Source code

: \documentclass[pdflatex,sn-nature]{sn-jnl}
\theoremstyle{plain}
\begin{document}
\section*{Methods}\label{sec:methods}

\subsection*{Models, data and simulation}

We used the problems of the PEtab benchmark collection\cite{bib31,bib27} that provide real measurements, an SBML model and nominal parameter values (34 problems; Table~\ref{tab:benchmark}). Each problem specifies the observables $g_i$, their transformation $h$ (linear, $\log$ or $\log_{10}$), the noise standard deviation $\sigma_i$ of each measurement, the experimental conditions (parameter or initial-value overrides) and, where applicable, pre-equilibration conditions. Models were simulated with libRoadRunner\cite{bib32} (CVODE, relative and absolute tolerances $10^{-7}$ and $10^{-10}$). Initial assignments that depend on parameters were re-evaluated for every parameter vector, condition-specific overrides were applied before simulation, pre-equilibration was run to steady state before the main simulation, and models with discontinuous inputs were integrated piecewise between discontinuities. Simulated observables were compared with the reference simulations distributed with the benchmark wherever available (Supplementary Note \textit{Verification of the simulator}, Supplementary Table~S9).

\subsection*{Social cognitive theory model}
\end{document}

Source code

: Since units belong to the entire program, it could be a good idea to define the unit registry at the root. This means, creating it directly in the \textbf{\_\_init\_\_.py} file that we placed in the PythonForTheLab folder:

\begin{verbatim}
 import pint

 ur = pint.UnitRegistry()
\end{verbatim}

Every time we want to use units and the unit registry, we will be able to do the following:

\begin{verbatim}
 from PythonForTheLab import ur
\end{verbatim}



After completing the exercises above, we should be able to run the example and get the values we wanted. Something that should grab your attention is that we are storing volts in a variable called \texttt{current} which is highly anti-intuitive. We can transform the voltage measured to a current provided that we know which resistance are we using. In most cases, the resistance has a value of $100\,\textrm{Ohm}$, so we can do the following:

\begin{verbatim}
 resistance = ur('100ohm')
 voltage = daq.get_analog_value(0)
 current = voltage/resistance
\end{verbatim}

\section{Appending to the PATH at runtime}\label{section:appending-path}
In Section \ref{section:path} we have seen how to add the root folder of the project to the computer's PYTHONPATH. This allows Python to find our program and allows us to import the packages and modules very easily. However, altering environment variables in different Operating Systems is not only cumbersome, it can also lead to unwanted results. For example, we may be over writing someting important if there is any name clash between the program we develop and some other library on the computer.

════════════════

• _Work order_: Whenever a line of the data holds the string "subsection", pick that line out.

• _Answer to this task_:
\subsection*{Models, data and simulation}
\subsection*{Social cognitive theory model}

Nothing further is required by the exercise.